Your answer should be each line of the entries that contains the word "Iomak", copied in full.

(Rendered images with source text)

==============================

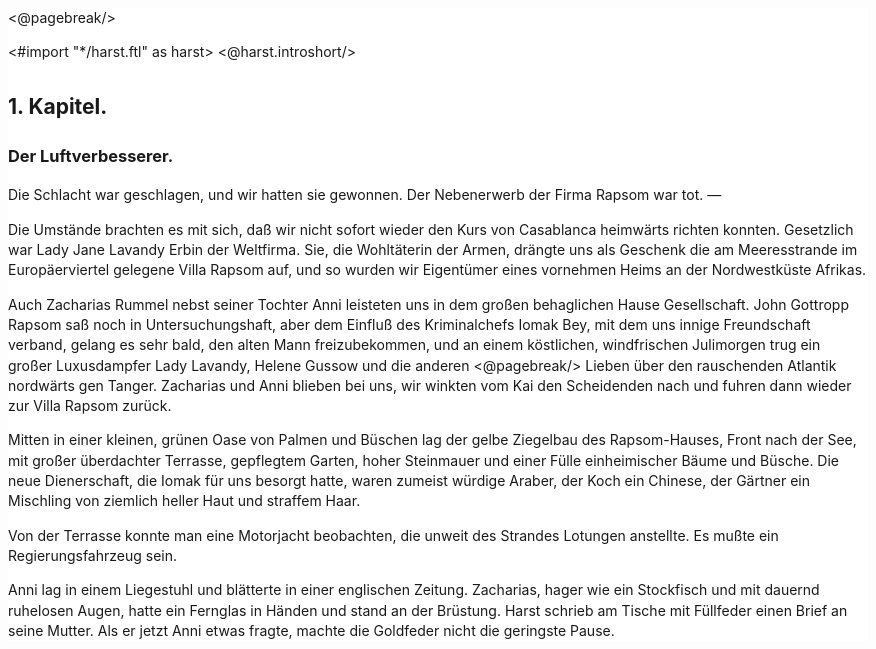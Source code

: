 <@pagebreak/>

<#import "*/harst.ftl" as harst>
<@harst.introshort/>

<h2>1. Kapitel.</h2>
<h3>Der Luftverbesserer.</h3>

Die Schlacht war geschlagen, und wir hatten sie
gewonnen. Der Nebenerwerb der Firma Rapsom war
tot. —

Die Umstände brachten es mit sich, daß wir nicht
sofort wieder den Kurs von Casablanca heimwärts richten
konnten. Gesetzlich war Lady Jane Lavandy Erbin
der Weltfirma. Sie, die Wohltäterin der Armen, drängte
uns als Geschenk die am Meeresstrande im Europäerviertel
gelegene Villa Rapsom auf, und so wurden wir
Eigentümer eines vornehmen Heims an der Nordwestküste
Afrikas.

Auch Zacharias Rummel nebst seiner Tochter
Anni leisteten uns in dem großen behaglichen
Hause Gesellschaft. John Gottropp Rapsom saß
noch in Untersuchungshaft, aber dem Einfluß des
Kriminalchefs Iomak Bey, mit dem uns innige
Freundschaft verband, gelang es sehr bald,
den alten Mann freizubekommen, und an einem köstlichen,
windfrischen Julimorgen trug ein großer Luxusdampfer
Lady Lavandy, Helene Gussow und die anderen
<@pagebreak/>
Lieben über den rauschenden Atlantik nordwärts
gen Tanger. Zacharias und Anni blieben bei uns, wir
winkten vom Kai den Scheidenden nach und fuhren dann
wieder zur Villa Rapsom zurück.

Mitten in einer kleinen, grünen Oase von
Palmen und Büschen lag der gelbe Ziegelbau
des Rapsom-Hauses, Front nach der See, mit
großer überdachter Terrasse, gepflegtem Garten, hoher
Steinmauer und einer Fülle einheimischer Bäume und
Büsche. Die neue Dienerschaft, die Iomak für uns besorgt
hatte, waren zumeist würdige Araber, der Koch ein
Chinese, der Gärtner ein Mischling von ziemlich heller
Haut und straffem Haar.

Von der Terrasse konnte man eine Motorjacht beobachten,
die unweit des Strandes Lotungen anstellte.
Es mußte ein Regierungsfahrzeug sein.

Anni lag in einem Liegestuhl und blätterte in einer
englischen Zeitung. Zacharias, hager wie ein Stockfisch
und mit dauernd ruhelosen Augen, hatte ein Fernglas
in Händen und stand an der Brüstung. Harst schrieb am
Tische mit Füllfeder einen Brief an seine Mutter. Als
er jetzt Anni etwas fragte, machte die Goldfeder nicht
die geringste Pause.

==============================

## Output
Kriminalchefs Iomak Bey, mit dem uns innige
Büsche. Die neue Dienerschaft, die Iomak für uns besorgt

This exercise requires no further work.